No doubt, we have an individual instinct too. The other side of the equation. The energy that opposes the entropy. The two forces counter-balance one another and free will comes forth from the center. Unfortunately, these days, civilization is way out of balance. The controlling economic system penalizes the social instinct and rewards the selfish instinct. As such, finding that middle path in between love of self and love of others can be rather difficult. In other words, it’s not always easy to “be nice.”

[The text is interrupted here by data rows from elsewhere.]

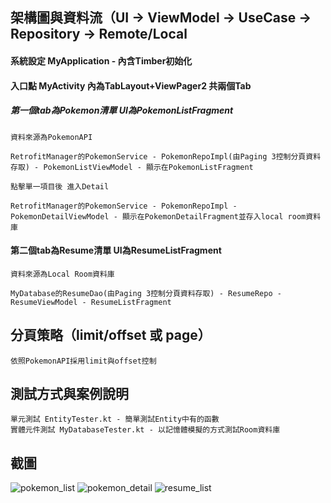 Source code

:
## 架構圖與資料流（UI → ViewModel → UseCase → Repository → Remote/Local
#### 系統設定 MyApplication - 內含Timber初始化
#### 入口點 MyActivity 內為TabLayout+ViewPager2 共兩個Tab

##### 第一個tab為Pokemon清單 UI為PokemonListFragment

	資料來源為PokemonAPI
	
	RetrofitManager的PokemonService - PokemonRepoImpl(由Paging 3控制分頁資料存取) - PokemonListViewModel - 顯示在PokemonListFragment
	
	點擊單一項目後 進入Detail

	RetrofitManager的PokemonService - PokemonRepoImpl - PokemonDetailViewModel - 顯示在PokemonDetailFragment並存入local room資料庫

#### 第二個tab為Resume清單 UI為ResumeListFragment

	資料來源為Local Room資料庫
	
	MyDatabase的ResumeDao(由Paging 3控制分頁資料存取) - ResumeRepo - ResumeViewModel - ResumeListFragment

## 分頁策略（limit/offset 或 page）

    依照PokemonAPI採用limit與offset控制

## 測試方式與案例說明

    單元測試 EntityTester.kt - 簡單測試Entity中有的函數
    實體元件測試 MyDatabaseTester.kt - 以記憶體模擬的方式測試Room資料庫

## 截圖
![pokemon_list]("./pokemon_list.png")
![pokemon_detail]("./pokemon_detail.png")
![resume_list]("./pokemon_resume_list.png")
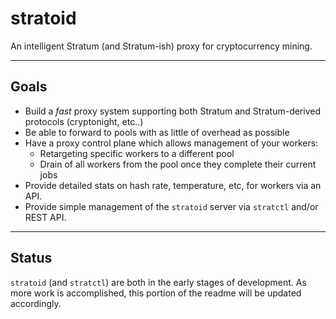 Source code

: stratoid
========

An intelligent Stratum (and Stratum-ish) proxy for cryptocurrency mining.

----

## Goals

- Build a *fast* proxy system supporting both Stratum and Stratum-derived protocols (cryptonight, etc..)
- Be able to forward to pools with as little of overhead as possible
- Have a proxy control plane which allows management of your workers:
    - Retargeting specific workers to a different pool
    - Drain of all workers from the pool once they complete their current jobs
- Provide detailed stats on hash rate, temperature, etc, for workers via an API.
- Provide simple management of the `stratoid` server via `stratctl` and/or REST API.

----

## Status

`stratoid` (and `stratctl`) are both in the early stages of development. As more work is accomplished, this
portion of the readme will be updated accordingly. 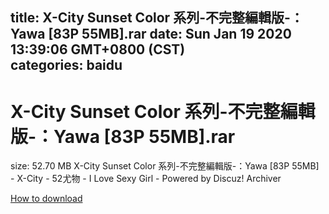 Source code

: 
title: X-City Sunset Color 系列-不完整編輯版-：Yawa [83P  55MB].rar
date: Sun Jan 19 2020 13:39:06 GMT+0800 (CST)    
categories: baidu
---

# X-City Sunset Color 系列-不完整編輯版-：Yawa [83P  55MB].rar
size: 52.70 MB
 X-City Sunset Color 系列-不完整編輯版-：Yawa [83P 55MB] - X-City - 52尤物 - I Love Sexy Girl - Powered by Discuz! Archiver
 

[How to download](https://bpcam.bemobtrk.com/go/2ceec3aa-1ca2-46d6-b9ff-aaa5c184517c?jno=56)
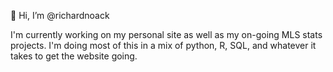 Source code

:  👋 Hi, I’m @richardnoack
 
I'm currently working on my personal site as well as my on-going MLS stats projects. I'm doing most of this in a mix of python, R, SQL, and whatever it takes to get the website going.

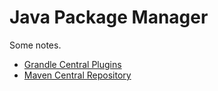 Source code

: # Java Package Manager

Some notes.

- [Grandle Central Plugins](https://plugins.gradle.org/)
- [Maven Central Repository](https://www.sonatype.com/)
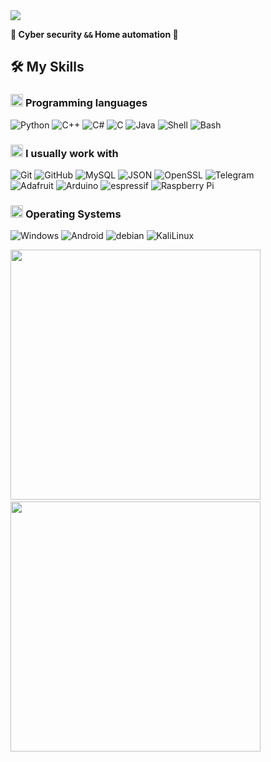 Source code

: <!--horizontal divider(gradiant)-->
<img src="https://user-images.githubusercontent.com/73097560/115834477-dbab4500-a447-11eb-908a-139a6edaec5c.gif">


**👀   Cyber security `&&` Home automation    👀** 


## 🛠️ My Skills

### <picture> <img src = "https://github.com/7oSkaaa/7oSkaaa/blob/main/Images/Programming_Languages.gif?raw=true" width = 20px>  </picture> Programming languages

![Python](https://img.shields.io/badge/Python-3776AB?style=flat-square&logo=Python&logoColor=white)
![C++](https://img.shields.io/badge/C++-A8B9CC?style=flat-square&logo=CPlusPlus&logoColor=white)
![C#](https://img.shields.io/badge/C%23-111199?style=flat-square&logo=CSharp&logoColor=white)
![C](https://img.shields.io/badge/C-A8B9CC?style=flat-square&logo=C&logoColor=white)
![Java](https://img.shields.io/badge/Java-885555?style=flat-square&logo=openjdk&logoColor=white)
![Shell](https://img.shields.io/badge/Shell-FFD500?style=flat-square&logo=Shell&logoColor=white)
![Bash](https://img.shields.io/badge/Bash-000000?style=flat-square&logo=Linux&logoColor=white)

### <picture> <img src = "https://github.com/7oSkaaa/7oSkaaa/blob/main/Images/Software_Tools.gif?raw=true" width = 20px>  </picture> I usually work with

![Git](https://img.shields.io/badge/Git-F05032?style=flat-square&logo=Git&logoColor=white)
![GitHub](https://img.shields.io/badge/GitHub-181717?style=flat-square&logo=GitHub&logoColor=white)
![MySQL](https://img.shields.io/badge/MySQL-4479A1?style=flat-square&logo=MySQL&logoColor=white)
![JSON](https://img.shields.io/badge/JSON-000000?style=flat-square&logo=JSON&logoColor=white)
![OpenSSL](https://img.shields.io/badge/OpenSSL-721412?style=flat-square&logo=OpenSSL&logoColor=white)
![Telegram](https://img.shields.io/badge/Telegram-444499?style=flat-square&logo=Telegram&logoColor=white)
<br>
![Adafruit](https://img.shields.io/badge/adafruit-000000?style=flat-square&logo=adafruit&logoColor=white)
![Arduino](https://img.shields.io/badge/Arduino-00979D?style=flat-square&logo=Arduino&logoColor=white)
![espressif](https://img.shields.io/badge/espressif-664499?style=flat-square&logo=espressif&logoColor=white)
![Raspberry Pi](https://img.shields.io/badge/Raspberry%20Pi-449955?style=flat-square&logo=Raspberry%20Pi&logoColor=white)

### <picture> <img src = "https://github.com/7oSkaaa/7oSkaaa/blob/main/Images/OS.gif?raw=true" width = 20px>  </picture> Operating Systems

![Windows](https://img.shields.io/badge/Windows-0078D6?style=flat-square&logo=Windows&logoColor=white)
![Android](https://img.shields.io/badge/Android-007000?style=flat-square&logo=Android&logoColor=white)
![debian](https://img.shields.io/badge/Debian-E95420?style=flat-square&logo=debian&logoColor=white)
![KaliLinux](https://img.shields.io/badge/Kali-557C94?style=flat-square&logo=KaliLinux&logoColor=white)
<br>

<img src = "https://github-readme-stats.vercel.app/api/top-langs/?username=Thepowa753&theme=blue-green" width = 400px>&nbsp;&nbsp;
&nbsp;&nbsp;<img src = "https://github-readme-stats.vercel.app/api?username=Thepowa753&theme=blue-green" width = 400px>
<!---
Thepowa753/Thepowa753 is a ✨ special ✨ repository because its `README.md` (this file) appears on your GitHub profile.
You can click the Preview link to take a look at your changes.
--->
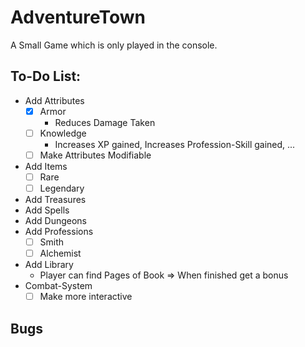 # AdventureTown

A Small Game which is only played in the console.

## To-Do List:
- Add Attributes
    - [x] Armor
	    - Reduces Damage Taken
	- [ ] Knowledge
		- Increases XP gained, Increases Profession-Skill gained, ...
	- [ ] Make Attributes Modifiable
- Add Items
	- [ ] Rare
	- [ ] Legendary
- Add Treasures
- Add Spells
- Add Dungeons
- Add Professions
	- [ ] Smith
	- [ ] Alchemist
- Add Library
	- Player can find Pages of Book => When finished get a bonus
- Combat-System
	- [ ] Make more interactive

## Bugs

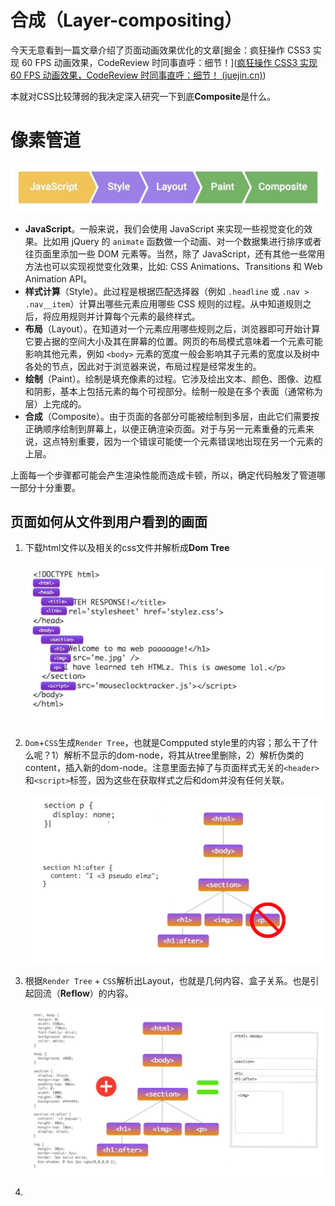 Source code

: # 合成（Layer-compositing）

今天无意看到一篇文章介绍了页面动画效果优化的文章[掘金：疯狂操作 CSS3 实现 60 FPS 动画效果，CodeReview 时同事直呼：细节！]([疯狂操作 CSS3 实现 60 FPS 动画效果，CodeReview 时同事直呼：细节！ (juejin.cn)](https://juejin.cn/post/6980220327951335432))

本就对CSS比较薄弱的我决定深入研究一下到底**Composite**是什么。

# 像素管道

![repaint](./repaint.jpg)

- **JavaScript**。一般来说，我们会使用 JavaScript 来实现一些视觉变化的效果。比如用 jQuery 的 `animate` 函数做一个动画、对一个数据集进行排序或者往页面里添加一些 DOM 元素等。当然，除了 JavaScript，还有其他一些常用方法也可以实现视觉变化效果，比如: CSS Animations、Transitions 和 Web Animation API。
- **样式计算**（Style）。此过程是根据匹配选择器（例如 `.headline` 或 `.nav > .nav__item`）计算出哪些元素应用哪些 CSS 规则的过程。从中知道规则之后，将应用规则并计算每个元素的最终样式。
- **布局**（Layout）。在知道对一个元素应用哪些规则之后，浏览器即可开始计算它要占据的空间大小及其在屏幕的位置。网页的布局模式意味着一个元素可能影响其他元素，例如 `<body>` 元素的宽度一般会影响其子元素的宽度以及树中各处的节点，因此对于浏览器来说，布局过程是经常发生的。
- **绘制**（Paint）。绘制是填充像素的过程。它涉及绘出文本、颜色、图像、边框和阴影，基本上包括元素的每个可视部分。绘制一般是在多个表面（通常称为层）上完成的。
- **合成**（Composite）。由于页面的各部分可能被绘制到多层，由此它们需要按正确顺序绘制到屏幕上，以便正确渲染页面。对于与另一元素重叠的元素来说，这点特别重要，因为一个错误可能使一个元素错误地出现在另一个元素的上层。

上面每一个步骤都可能会产生渲染性能而造成卡顿，所以，确定代码触发了管道哪一部分十分重要。



## 页面如何从文件到用户看到的画面

1. 下载html文件以及相关的css文件并解析成**Dom Tree**

   ![Dom Tree](./dom-tree.png)

2. `Dom`+`CSS`生成`Render Tree`，也就是Compputed style里的内容；那么干了什么呢？1）解析不显示的dom-node，将其从tree里删除，2）解析伪类的content，插入新的dom-node。注意里面去掉了与页面样式无关的`<header>`和`<script>`标签，因为这些在获取样式之后和dom并没有任何关联。

   ![RenderTree](./render-tree.png)

3. 根据`Render Tree` + `CSS`解析出Layout，也就是几何内容、盒子关系。也是引起回流（**Reflow**）的内容。

   ![Layout](./layout.png)

4. 

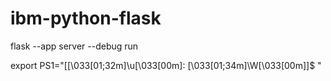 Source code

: # ibm-python-flask

flask --app server --debug run

export PS1="[\[\033[01;32m\]\u\[\033[00m\]: \[\033[01;34m\]\W\[\033[00m\]]\$ " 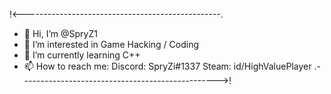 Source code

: !<-------------------------------------------------.
- 👋 Hi, I’m @SpryZ1
- 👀 I’m interested in Game Hacking / Coding
- 🌱 I’m currently learning C++
- 📫 How to reach me:
Discord: SpryZi#1337
Steam: id/HighValuePlayer
.------------------------------------------------->!


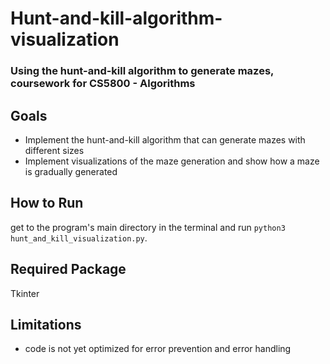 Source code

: # Hunt-and-kill-algorithm-visualization

### Using the hunt-and-kill algorithm to generate mazes, coursework for CS5800 - Algorithms

## Goals
- Implement the hunt-and-kill algorithm that can generate mazes with different sizes
- Implement visualizations of the maze generation and show how a maze is gradually generated

## How to Run
get to the program's main directory in the terminal and run `python3 hunt_and_kill_visualization.py`.

## Required Package
Tkinter

## Limitations
- code is not yet optimized for error prevention and error handling 
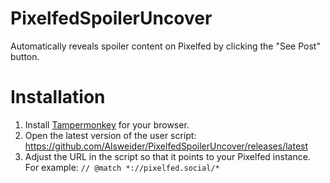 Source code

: # PixelfedSpoilerUncover
Automatically reveals spoiler content on Pixelfed by clicking the "See Post" button.

# Installation
1. Install [Tampermonkey](https://www.tampermonkey.net/) for your browser.
2. Open the latest version of the user script: https://github.com/Alsweider/PixelfedSpoilerUncover/releases/latest
3. Adjust the URL in the script so that it points to your Pixelfed instance. For example: `// @match *://pixelfed.social/*`
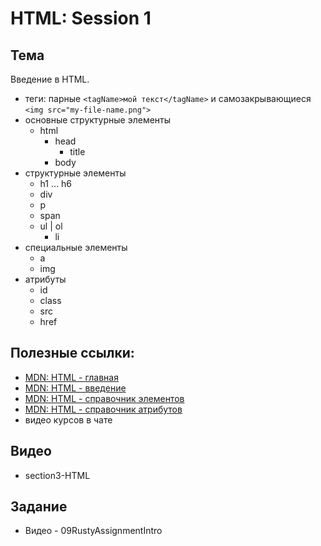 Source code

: # HTML: Session 1

## Тема
Введение в HTML.

- теги: парные `<tagName>мой текст</tagName>` и самозакрывающиеся `<img src="my-file-name.png">`
- основные структурные элементы
    - html
        - head
            - title
        - body
- структурные элементы
    - h1 … h6
    - div
    - p
    - span
    - ul | ol
        - li
- специальные элементы
    - a
    - img
- атрибуты
    - id
    - class
    - src
    - href

## Полезные ссылки:
- [MDN: HTML - главная](https://developer.mozilla.org/ru/docs/Web/HTML)
- [MDN: HTML - введение](https://developer.mozilla.org/ru/docs/Web/Guide/HTML/Introduction)
- [MDN: HTML - справочник элементов](https://developer.mozilla.org/ru/docs/Web/HTML/Element)
- [MDN: HTML - справочник атрибутов](https://developer.mozilla.org/ru/docs/Web/HTML/Attributes)
- видео курсов в чате

## Видео

- section3-HTML

## Задание
- Видео - 09RustyAssignmentIntro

As the cold rain pours and the harsh wind blows outside, we are warm and cozy inside with candle lighting and amazing food. Ms. B and I are in the common room of a guest house on a hill overlooking the Mediterranean Sea. We are the only guests so we have the place to ourselves. But then, an angry young woman comes forth from the storm to interrupt our private romantic dinner. I am correct in my guess about her nationality. She is American. She is mad because she had arranged a free place to stay in the nearby village of Alinca but found the house closed, locked and empty upon arrival. Furthermore, the Turkish cell phone she bought for the trek is not functioning so she can’t call her friend back in Fethiye to find out why the house is locked and nobody’s home. The blowing wind and rain is a nightmare outside so she can’t set up her tent. She desperately needs a place to stay.
“No worries,” I tell her, “they have plenty of room here. It’s only 40 lira (20 bucks) with dinner and breakfast and the food is really amazing.”
“But I don’t have any money with me,” she says. “I was planning to stay everywhere for free.”